Still, it was Modell's ability to cut through the NFL's red tape and find compromise that distinguished his stewardship. He was renowned for his wit. Ever ready with a punch line, he would use that skill to push the owners through contentious meetings.
“Art had the greatest sense of humor of anybody I ever met,” Wilson said. “When things would get tense in a meeting, he'd come up with a quip and break the tension.”
Dan Rooney, owner of the Pittsburgh Steelers, recalled how Modell would engage then-Minnesota Vikings owner Max Winter in story-telling at league gatherings.
“He was vying with Max over who would tell the best stories,” Rooney said. “There was a lot of fun in the league in those days.”
There would be no joking about the two biggest events in Modell's Cleveland era. In 1963 he fired legendary coach Paul Brown.
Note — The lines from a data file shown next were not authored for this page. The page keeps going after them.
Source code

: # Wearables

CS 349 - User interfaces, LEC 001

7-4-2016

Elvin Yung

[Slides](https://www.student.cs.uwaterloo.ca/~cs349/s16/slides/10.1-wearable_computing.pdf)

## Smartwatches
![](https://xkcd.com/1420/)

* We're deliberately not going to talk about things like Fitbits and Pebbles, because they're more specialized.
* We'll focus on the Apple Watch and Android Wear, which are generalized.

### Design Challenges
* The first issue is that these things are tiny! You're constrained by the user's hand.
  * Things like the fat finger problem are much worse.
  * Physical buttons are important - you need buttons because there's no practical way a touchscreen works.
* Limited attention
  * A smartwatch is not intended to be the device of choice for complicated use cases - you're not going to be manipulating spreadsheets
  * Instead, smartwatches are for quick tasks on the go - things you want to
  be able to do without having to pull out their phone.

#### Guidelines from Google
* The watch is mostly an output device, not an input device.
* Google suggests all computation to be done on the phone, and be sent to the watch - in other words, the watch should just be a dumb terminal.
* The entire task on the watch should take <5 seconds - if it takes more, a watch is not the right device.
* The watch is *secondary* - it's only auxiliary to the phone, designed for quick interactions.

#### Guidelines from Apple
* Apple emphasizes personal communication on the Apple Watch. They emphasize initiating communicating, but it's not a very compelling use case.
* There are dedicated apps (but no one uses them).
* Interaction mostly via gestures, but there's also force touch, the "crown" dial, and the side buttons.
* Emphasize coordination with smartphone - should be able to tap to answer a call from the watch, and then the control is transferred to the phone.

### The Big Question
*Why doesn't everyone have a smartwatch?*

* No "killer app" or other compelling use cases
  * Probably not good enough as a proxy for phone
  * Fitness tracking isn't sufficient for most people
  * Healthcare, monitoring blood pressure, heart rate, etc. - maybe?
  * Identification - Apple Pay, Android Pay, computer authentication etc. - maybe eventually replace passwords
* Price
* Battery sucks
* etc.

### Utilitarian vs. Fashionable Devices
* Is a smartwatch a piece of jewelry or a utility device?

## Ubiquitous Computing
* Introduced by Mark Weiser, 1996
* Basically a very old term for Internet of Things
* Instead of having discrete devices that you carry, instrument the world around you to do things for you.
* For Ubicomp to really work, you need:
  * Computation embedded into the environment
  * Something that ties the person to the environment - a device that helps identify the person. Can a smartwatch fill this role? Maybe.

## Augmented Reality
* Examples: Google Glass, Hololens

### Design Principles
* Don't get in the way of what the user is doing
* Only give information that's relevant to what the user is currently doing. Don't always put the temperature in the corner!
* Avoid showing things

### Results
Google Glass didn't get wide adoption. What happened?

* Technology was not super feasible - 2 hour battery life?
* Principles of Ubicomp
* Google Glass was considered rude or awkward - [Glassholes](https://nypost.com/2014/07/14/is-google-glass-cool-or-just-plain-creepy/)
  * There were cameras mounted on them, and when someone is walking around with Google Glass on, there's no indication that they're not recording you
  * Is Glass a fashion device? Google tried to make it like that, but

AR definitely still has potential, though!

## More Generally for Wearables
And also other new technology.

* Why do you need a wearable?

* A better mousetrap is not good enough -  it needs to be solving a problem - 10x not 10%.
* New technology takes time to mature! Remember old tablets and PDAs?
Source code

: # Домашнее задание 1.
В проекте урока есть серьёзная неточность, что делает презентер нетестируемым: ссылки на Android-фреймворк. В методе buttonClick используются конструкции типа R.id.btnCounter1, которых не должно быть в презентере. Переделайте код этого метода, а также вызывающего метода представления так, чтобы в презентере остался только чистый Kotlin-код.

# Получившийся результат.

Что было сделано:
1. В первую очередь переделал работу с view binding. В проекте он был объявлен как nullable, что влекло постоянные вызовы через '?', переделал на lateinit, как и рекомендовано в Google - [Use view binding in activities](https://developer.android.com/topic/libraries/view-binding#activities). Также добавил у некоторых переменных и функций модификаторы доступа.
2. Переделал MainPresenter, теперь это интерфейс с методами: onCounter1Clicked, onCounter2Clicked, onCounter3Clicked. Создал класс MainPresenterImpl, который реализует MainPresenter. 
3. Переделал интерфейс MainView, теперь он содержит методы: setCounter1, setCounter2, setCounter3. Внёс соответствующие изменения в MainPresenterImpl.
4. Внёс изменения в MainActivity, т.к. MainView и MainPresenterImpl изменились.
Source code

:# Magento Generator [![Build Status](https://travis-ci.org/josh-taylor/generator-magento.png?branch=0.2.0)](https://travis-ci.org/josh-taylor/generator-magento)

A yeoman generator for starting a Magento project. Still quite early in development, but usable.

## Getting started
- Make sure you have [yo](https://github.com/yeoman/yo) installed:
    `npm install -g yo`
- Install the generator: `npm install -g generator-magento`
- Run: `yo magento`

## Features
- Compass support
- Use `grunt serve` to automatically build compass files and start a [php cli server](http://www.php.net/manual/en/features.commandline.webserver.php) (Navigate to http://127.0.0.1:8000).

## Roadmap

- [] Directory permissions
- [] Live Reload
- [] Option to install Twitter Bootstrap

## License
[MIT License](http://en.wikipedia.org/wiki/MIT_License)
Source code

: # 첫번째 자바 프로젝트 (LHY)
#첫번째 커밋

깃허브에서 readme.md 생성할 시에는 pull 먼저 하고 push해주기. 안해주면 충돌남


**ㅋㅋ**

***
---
In 1996 he moved the team.
“The year I fired Paul Brown, we came in second [in the NFL's Eastern Conference] and played in that runner-up bowl game [against the Green Bay Packers] down in Miami,” Modell said last fall. “Vince Lombardi called it the game for losers. We won the world's championship in 1964 [beating the Baltimore Colts, 27-0].
“Then the year when I moved the team, I was derided for that, unbelievably so. I finally found out who my friends were and who my friends were not. But the important thing is – I say this without any braggadocio – four years later we won the Super Bowl. The move had something to do with it. It gave the whole organization a feeling of optimism for the future.”
It was a decision Modell could not live down, however. Now it may be what he is most remembered for after 43 years as an owner.
“Unfortunately, that might happen, I don't know,” Rooney said. “If you look at it, two of his best friends were against him, Ralph and me. I thought being in a division with Cleveland was so important [to the Steelers].”
“I was sorry that Art moved, but I didn't know the circumstances,” Wilson said. “I don't think the people in Cleveland knew he was in such dire shape that he had to move. ... I'm sorry he didn't give the people a little more notice that he had problems.”
Will the move be his enduring legacy?
“I don't think it will be the lasting memory of those of us who know him who have any sense of history,” Accorsi said. “But unfortunately, that'll be something of an image. He'll never be forgiven in Cleveland."
Jon Morgan contributed to this article.